Это произвело впечатление.
— Mon vieux, надеюсь, вы не считаете, что я слишком привередлив...
— Именно что считаю, — сказал я.
— Вы должны простить меня. Очень сожалею. Я так вам признателен за все, что вы для меня сделали.
— Дорогой мой Морикан, я не требую от вас признательности, достаточно немного практичности. (Я хотел сказать «здравого смысла», но не мог с ходу сообразить, как это будет по-французски.) — Даже если мы совсем останемся без бумаги, надеюсь, вы будете счастливы. Вы теперь свободный человек, понимаете вы это? Почему, черт побери, вы хотите иметь больше, чем я имею! Вот что, давайте не будем портить все это, — я широким жестом обвел небо, океан, птиц небесных и зеленые горы, — не будем портить все это разговорами о бумаге, сигаретах, тальке и прочей подобной ерунде. О чем нам следовало бы говорить — так это о Боге.
Морикан приуныл. Мне тут же захотелось попросить у него прощения, но я этого не сделал. Вместо этого я направился к лесу. В прохладной его глубине сел у озерца и устроил себе, как говорят французы, examen de conscience[308]. Попытался перевернуть картинку, поставить себя на его место, взглянуть на себя его глазами. Сознаюсь, это у меня не очень-то получилось. Почему-то я просто не смог влезть в его шкуру.
— Если б меня звали Морикан[309], — тихо сказал я себе, — я бы давно удавился.

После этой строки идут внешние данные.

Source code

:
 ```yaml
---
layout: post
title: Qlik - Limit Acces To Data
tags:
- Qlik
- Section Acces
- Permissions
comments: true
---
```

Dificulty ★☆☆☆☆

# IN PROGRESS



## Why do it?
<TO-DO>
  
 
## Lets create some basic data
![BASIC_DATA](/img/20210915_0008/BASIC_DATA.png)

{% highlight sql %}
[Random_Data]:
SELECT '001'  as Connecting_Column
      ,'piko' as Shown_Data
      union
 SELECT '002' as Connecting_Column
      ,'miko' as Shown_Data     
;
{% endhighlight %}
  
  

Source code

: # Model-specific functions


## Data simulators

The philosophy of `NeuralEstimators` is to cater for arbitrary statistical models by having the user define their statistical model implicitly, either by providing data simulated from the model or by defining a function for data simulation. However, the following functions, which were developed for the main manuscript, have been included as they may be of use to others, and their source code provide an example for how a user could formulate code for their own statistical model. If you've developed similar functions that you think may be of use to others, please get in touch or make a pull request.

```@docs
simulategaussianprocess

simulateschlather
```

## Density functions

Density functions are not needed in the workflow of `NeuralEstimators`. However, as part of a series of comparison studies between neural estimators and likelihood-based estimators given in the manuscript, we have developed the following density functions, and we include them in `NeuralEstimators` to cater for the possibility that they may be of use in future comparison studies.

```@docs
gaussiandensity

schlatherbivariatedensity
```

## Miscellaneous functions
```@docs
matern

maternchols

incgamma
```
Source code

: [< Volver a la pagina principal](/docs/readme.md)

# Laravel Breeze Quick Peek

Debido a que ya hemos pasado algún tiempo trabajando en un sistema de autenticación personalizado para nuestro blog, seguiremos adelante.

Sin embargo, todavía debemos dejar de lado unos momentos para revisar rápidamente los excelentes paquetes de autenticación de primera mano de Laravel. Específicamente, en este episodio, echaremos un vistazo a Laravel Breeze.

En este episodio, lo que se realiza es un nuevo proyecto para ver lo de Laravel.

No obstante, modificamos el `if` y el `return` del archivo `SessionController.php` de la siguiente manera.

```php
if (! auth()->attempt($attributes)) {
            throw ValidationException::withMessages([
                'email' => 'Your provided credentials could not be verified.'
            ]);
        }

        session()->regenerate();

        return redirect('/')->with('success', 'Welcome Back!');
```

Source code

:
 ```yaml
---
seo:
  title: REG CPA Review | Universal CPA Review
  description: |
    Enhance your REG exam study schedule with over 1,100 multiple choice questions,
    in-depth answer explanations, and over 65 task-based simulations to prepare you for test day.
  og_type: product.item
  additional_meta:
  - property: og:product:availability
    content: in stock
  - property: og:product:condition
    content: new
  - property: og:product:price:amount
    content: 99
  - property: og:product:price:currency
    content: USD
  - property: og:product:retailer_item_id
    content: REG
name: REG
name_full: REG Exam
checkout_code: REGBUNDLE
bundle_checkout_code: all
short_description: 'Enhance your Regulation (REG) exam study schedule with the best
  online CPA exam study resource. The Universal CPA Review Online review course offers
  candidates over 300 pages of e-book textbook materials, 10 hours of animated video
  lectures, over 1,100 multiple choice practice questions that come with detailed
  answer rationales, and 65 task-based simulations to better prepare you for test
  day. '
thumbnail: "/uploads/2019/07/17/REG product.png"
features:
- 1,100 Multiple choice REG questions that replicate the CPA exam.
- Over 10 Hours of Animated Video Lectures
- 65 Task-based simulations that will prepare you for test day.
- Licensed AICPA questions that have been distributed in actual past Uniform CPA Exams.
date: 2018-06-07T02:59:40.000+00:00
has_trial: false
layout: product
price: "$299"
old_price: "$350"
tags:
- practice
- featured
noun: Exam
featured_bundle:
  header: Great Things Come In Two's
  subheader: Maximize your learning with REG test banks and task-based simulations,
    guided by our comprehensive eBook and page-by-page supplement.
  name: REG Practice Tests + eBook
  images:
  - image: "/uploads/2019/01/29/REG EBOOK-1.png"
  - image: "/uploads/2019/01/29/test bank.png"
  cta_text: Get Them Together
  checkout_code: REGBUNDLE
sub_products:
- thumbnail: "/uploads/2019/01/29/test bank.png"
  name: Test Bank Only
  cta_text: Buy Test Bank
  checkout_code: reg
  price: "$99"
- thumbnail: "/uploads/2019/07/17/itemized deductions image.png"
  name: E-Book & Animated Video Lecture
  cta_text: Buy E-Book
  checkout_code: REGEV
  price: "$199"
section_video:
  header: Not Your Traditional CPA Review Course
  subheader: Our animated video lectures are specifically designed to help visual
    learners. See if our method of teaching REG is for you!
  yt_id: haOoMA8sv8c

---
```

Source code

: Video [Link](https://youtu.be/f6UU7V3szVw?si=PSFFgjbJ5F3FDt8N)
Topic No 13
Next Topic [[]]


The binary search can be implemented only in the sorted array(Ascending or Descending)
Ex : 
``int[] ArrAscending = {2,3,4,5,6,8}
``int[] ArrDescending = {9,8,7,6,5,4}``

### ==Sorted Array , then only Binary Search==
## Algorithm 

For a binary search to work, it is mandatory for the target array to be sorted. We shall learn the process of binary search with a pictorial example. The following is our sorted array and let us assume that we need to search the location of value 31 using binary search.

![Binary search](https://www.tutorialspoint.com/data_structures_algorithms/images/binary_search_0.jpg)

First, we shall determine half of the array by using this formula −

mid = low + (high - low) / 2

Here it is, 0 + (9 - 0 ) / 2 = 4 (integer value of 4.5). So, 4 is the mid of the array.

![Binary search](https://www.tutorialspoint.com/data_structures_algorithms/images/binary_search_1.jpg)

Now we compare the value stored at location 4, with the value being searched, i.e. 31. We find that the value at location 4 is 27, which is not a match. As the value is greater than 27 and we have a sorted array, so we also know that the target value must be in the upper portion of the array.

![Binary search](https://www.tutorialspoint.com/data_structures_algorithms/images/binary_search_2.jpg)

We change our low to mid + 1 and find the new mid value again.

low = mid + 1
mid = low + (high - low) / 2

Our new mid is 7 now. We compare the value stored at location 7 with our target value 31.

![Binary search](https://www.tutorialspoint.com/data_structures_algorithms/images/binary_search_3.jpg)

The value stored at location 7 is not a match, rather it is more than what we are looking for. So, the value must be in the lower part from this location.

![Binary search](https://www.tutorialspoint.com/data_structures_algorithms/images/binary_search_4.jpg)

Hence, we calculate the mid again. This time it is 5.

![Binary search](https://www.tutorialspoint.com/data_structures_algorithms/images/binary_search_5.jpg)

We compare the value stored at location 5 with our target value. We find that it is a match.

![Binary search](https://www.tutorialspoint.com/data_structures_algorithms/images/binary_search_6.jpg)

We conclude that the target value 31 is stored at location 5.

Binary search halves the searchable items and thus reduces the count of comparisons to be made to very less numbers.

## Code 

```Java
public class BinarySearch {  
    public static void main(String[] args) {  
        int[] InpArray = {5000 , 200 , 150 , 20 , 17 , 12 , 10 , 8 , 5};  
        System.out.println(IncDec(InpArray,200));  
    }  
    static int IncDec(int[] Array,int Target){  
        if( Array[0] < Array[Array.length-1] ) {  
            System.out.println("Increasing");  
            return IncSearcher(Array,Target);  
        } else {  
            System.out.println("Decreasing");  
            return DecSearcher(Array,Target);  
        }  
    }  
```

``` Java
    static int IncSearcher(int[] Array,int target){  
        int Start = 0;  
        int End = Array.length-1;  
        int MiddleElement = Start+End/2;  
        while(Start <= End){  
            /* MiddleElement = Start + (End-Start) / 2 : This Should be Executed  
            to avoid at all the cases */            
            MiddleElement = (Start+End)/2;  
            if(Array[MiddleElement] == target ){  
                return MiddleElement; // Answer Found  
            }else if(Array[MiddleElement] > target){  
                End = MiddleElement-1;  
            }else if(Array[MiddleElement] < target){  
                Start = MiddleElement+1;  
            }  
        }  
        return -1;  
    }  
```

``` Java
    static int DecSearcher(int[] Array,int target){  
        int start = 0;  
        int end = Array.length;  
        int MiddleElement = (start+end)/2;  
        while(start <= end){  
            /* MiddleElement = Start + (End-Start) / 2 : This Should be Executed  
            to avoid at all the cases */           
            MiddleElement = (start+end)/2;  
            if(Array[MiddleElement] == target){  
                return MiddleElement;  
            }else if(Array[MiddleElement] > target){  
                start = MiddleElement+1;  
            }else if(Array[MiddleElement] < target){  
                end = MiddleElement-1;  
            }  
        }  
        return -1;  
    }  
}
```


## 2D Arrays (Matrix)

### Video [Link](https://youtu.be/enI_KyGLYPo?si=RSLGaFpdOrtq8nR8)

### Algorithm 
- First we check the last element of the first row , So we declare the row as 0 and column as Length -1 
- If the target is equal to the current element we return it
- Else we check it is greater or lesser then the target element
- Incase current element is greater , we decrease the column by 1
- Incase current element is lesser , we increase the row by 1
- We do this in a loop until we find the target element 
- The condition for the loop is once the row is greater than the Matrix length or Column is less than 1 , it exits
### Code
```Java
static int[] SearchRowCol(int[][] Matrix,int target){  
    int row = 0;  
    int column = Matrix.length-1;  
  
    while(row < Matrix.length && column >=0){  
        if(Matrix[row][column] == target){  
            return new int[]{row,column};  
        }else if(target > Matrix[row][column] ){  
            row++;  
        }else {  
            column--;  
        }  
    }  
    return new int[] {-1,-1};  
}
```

В одном отношении он был идеальным гостем — большую часть дня его было не видно. Почти весь день, кроме перерывов на еду, он находился у себя в комнате, читал, писал, может, еще и медитировал. Я работал в мастерской прямо над ним. Первое время длинные пулеметные очереди моей пишущей машинки досаждали ему. Но постепенно он привык к ним и даже находил, что они, по его словам, стимулируют работу мысли. Во время ланча и обеда он позволял себе расслабиться. Столько времени проводя наедине с самим собой, он не упускал возможности втянуть нас в разговор. А он был из тех говорунов, которые не отцепятся, стоит им заполучить вас. Если это был ланч, я часто без церемоний вставал из-за стола и уходил к себе, предоставляя ему занимать беседой мою жену. Время — единственное, что я ценю. Если уж тратить его, то я предпочту вздремнуть, чем слушать моего друга Морикана.
Другое дело — в обед. Тогда трудно было сыскать оправдание, чтобы покидать эти посиделки, когда захочется. Как было бы приятно полистать после обеда книгу, поскольку днем не было времени на чтение, но мне ни разу не удалось этого сделать. Сев обедать, мы не выходили из-за стола, покуда Морикан был в состоянии говорить. Разумеется, все наши разговоры велись по-французски. Морикан собрался было заняться английским, но сдался после первых же попыток. Не «симпатичный» оказался язык. Даже хуже немецкого, так он считал. На счастье, жена немного говорила по-французски, а понимала еще лучше, хотя и недостаточно для того, чтобы успевать за человеком, наделенным ораторским талантом, как Морикан. Я и сам порой не понимал его. То и дело приходилось останавливать этот поток красноречия, чтобы попросить его повторить только что сказанное, но более простым языком, и уж затем переводить жене. Иногда я забывался и начинал говорить по-английски, пока его озадаченный, само собой, взгляд не заставлял меня смолкнуть. Переводя эти свои тирады на французский, я обливался потом, как гриппозный больной под двумя одеялами. Если, как это часто бывало, мне приходилось что-то объяснять жене по-английски, он делал вид, что все понимает. Она делала то же самое, когда Морикан по-французски обращался ко мне. Так что часто случалось, что мы все трое говорили о разных вещах, кивая, соглашаясь друг с другом, говоря «да», когда нужно сказать «нет», и так далее, пока непонимание не достигало такой степени, что мы дружно всплескивали руками. И начинали заново, восстанавливая фразу за фразой, мысль за мыслью, словно старательно связывали порванную нить.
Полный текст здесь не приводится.